It is not about the voltage, which the voltage regulator takes care of to keep in the 13.2-14.4V range. It is about the current that the alternator produces, and that is engine RPM dependent. If the load connected to it is more, the alternator will present a higher load on the engine, and the voltage will dip slightly (check headlight intensity).

At idle, about 20-50A is produced, depending on the car / alternator. By design, most of the current produced suffices for the donor car itself, depending on the loads connected at any point of time. However, since all the connected loads of the stalled car are now appearing as additional load, the current produced at idle by the donor car is unlikely to be sufficient for charging the recipient car.
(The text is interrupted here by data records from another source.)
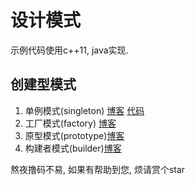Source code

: # 设计模式
示例代码使用c++11, java实现.

## 创建型模式 
1. 单例模式(singleton) [博客](https://blog.csdn.net/uyghfjhh/article/details/106435106) [代码](cpp/Factory.cpp)
2. 工厂模式(factory) [博客](https://blog.csdn.net/uyghfjhh/article/details/106464667)
3. 原型模式(prototype)[博客](https://blog.csdn.net/uyghfjhh/article/details/106433424)
4. 构建者模式(builder)[博客](https://blog.csdn.net/uyghfjhh/article/details/106431668)

熬夜撸码不易, 如果有帮助到您, 烦请赏个star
In this situation, the time taken for the recipient battery to charge will be much higher than if higher current is supplied. Add to this the voltage drop across the jumper cable, which usually has a gauge governed by low cost. This is what @sgiitk has written about above (voltage drop across the jumper cable x current flowing through it = power loss which appears as heat).

Most alternators produce max output at around 2500RPM (engine). At that point, the alternator will make more current available to cover the additional load(s) of the recipient car. By doing this, one is trying to minimize the time taken to get the recipient car to a cranking state. Since the cranking current of the recipient car is being supplied by the donor alternator in all this, it is better to keep the donor alternator around the max. operating point.